Digitalisation is undoubtedly set to be one of the biggest forces acting on all aspects of shipping markets in the decade ahead, as we report in depth this week in our business focus.
Despite shipping still being a physical industry built on steel and skilled judgement, the need to change and improve processes and procedures is a competitive necessity not a choice.
In this increasingly digital world, shipowners, operators and service providers are all working diligently to create their own new platforms to deliver digital solutions to today’s traditional analogue working habits.
Ringing the changes
However, anyone who dares to think the rate of change can be determined by shipping’s internal agenda — as largely has been the case up until now — may be in for a rude shock.
Instead, it is increasingly becoming clear that it will be shipping’s customers who provide the drive for the next digital rush.
Already the container shipping sector is having to rapidly adapt to provide its services in a digital fashion to its clients; from online freight rate quotations and bookings, to cargo tracking to ensure just-in-time delivery.
Next in line for such upheavals will be the dry and wet bulk cargo shipping business, if signs emerging from the commodity trading world are correct.
Faced with falling trading margins over the last few years, the major trading houses are under pressure to invest in the next generation of predictive analysis and digital intelligence to enable them to remain competitive.
Oliver Wyman, the global consultancy which tracks the performance of the largely private commodities trading world, believes digital will be the next front line in the battle for dominance.
And as the hunt for better margins and smarter trading intensifies, shipowners and operators servicing those markets will be under intense pressure to apply the same digital standards to their own operations.
As the hunt for better margins and smarter trading intensifies, shipowners and operators servicing those markets will be under intense pressure to apply the same digital standards to their own operations
Commodity trading margins have fallen more than 20% since their recent peak in 2015, New York-based management consultants Oliver Wyman says in a report into the market’s digital future published this week.
Falling margins
In 2018, it is estimated traders made about $35bn in gross margin, down from $44bn in 2015. While the volume of commodity contracts has nearly tripled in the past decade, market data has become more readily available and shared, eroding the traditional advantage held by the big traders.
In this new environment, the major traders risk facing a squeeze from both sides. Such market knowledge gives miners and national oil companies greater pricing power, while new online platforms are set to take their slice of the pie.
In this scenario, Oliver Wyman sees a further fall of 15% in gross trading margins to less than $30bn by 2025.
It will be up to the major trading houses to “go back to the future” if they are to maintain a dominant position, says the consultancy.
Instead of relying on extensive traditional information networks to gain advantages from proprietary data, traders will need to make significant investment in sophisticated systems and staff to compete using insights from common data sources.
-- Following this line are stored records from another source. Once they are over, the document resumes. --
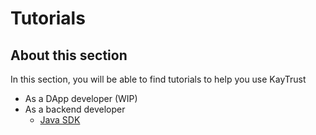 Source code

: # Tutorials

## About this section

In this section, you will be able to find tutorials to help you use KayTrust

- As a DApp developer (WIP)
- As a backend developer
    - [Java SDK](/Tutorials/java-sdk)
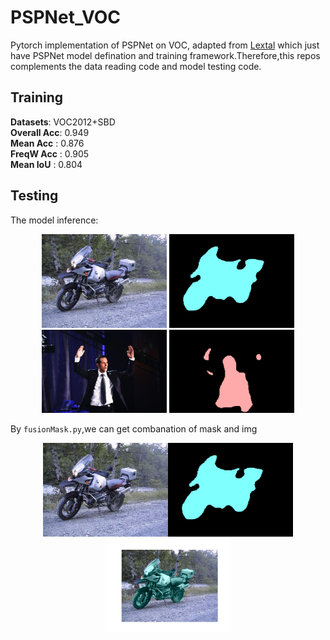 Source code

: # PSPNet_VOC
Pytorch implementation of PSPNet on VOC, adapted from
[Lextal](https://github.com/Lextal/pspnet-pytorch) which just have
PSPNet model defination and training framework.Therefore,this repos complements the data reading code and model testing code.

## Training
**Datasets**: VOC2012+SBD <br>
**Overall Acc**: 	0.949<br>
**Mean Acc** : 	  0.876<br>
**FreqW Acc** : 	0.905<br>
**Mean IoU** : 	  0.804<br>

## Testing
The model inference:
<center class="half">
    <img src="https://github.com/Tacode/PSPNet_VOC/blob/master/mot.jpg" width="200"/>
    <img src="https://github.com/Tacode/PSPNet_VOC/blob/master/img/mot_mask.png" width="200"/>
</center>

<center class="half">
    <img src="https://github.com/Tacode/PSPNet_VOC/blob/master/person.jpg" width="200"/>
    <img src="https://github.com/Tacode/PSPNet_VOC/blob/master/img/person_mask.png" width="200"/>
</center>

By `fusionMask.py`,we can get combanation of mask and img
<center class="third">
    <img src="https://github.com/Tacode/PSPNet_VOC/blob/master/mot.jpg" width="200"/><img src="https://github.com/Tacode/PSPNet_VOC/blob/master/img/mot_mask.png" width="200"/><img src="https://github.com/Tacode/PSPNet_VOC/blob/master/img/mot_fusion.png" width="200"/>
</center>

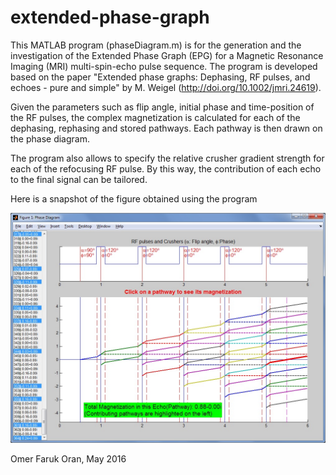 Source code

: # extended-phase-graph

This MATLAB program (phaseDiagram.m) is for the generation and the investigation of the Extended Phase Graph (EPG) for a Magnetic Resonance Imaging (MRI) multi-spin-echo pulse sequence. The program is developed based on the paper "Extended phase graphs: Dephasing, RF pulses, and echoes - pure and simple" by M. Weigel (http://doi.org/10.1002/jmri.24619).

Given the parameters such as flip angle, initial phase and time-position of the RF pulses, the complex magnetization is calculated for each of the dephasing, rephasing and stored pathways. Each pathway is then drawn on the phase diagram.

The program also allows to specify the relative crusher gradient strength for each of the refocusing RF pulse. By this way, the contribution of each echo to the final signal can be tailored.

Here is a snapshot of the figure obtained using the program

![Snapshot](/snapshot.jpg)

Omer Faruk Oran, May 2016
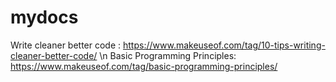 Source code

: # mydocs

Write cleaner better code : https://www.makeuseof.com/tag/10-tips-writing-cleaner-better-code/ \n
Basic Programming Principles: https://www.makeuseof.com/tag/basic-programming-principles/
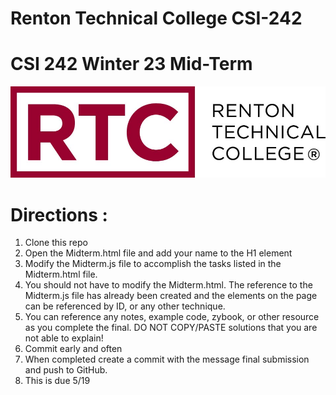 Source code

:# Renton Technical College CSI-242
# CSI 242 Winter 23 Mid-Term
![](Images/logo.jpg)

# Directions :

1) Clone this repo
2) Open the Midterm.html file and add your name to the H1 element
3) Modify the Midterm.js file to accomplish the tasks listed in the Midterm.html file.
4) You should not have to modify the Midterm.html. The reference to the Midterm.js file has already been created and the elements on the page can be referenced by ID, or any other technique.
5) You can reference any notes, example code, zybook, or other resource as you complete the final. DO NOT COPY/PASTE solutions that you are not able to explain!
6) Commit early and often
7) When completed create a commit with the message final submission and push to GitHub.
8) This is due 5/19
This is likely to be a fertile area for the emerging science of predictive analytics, requiring traders to invest millions in pilot programmes and business incubators to gain the elusive trading edge.
Trading will need to be faster and smarter if margins are going to be maintained, and that will have significant implications for the physical supply chain, including tonnage providers.
Smart traders
Not only will partners need to be able to integrate with rising digital technical standards and faster speeds demanded by the traders, they will be under intense pressure to keep their own margins low.
The rising tide of digitalisation will force shipping to be even more acutely competitive, rather than less. Pressure on others in the shipping networks, from brokers to suppliers, to adapt their processes to the new digital era will also intensify.
In terms of shipping’s digital shift, we haven’t seen anything yet.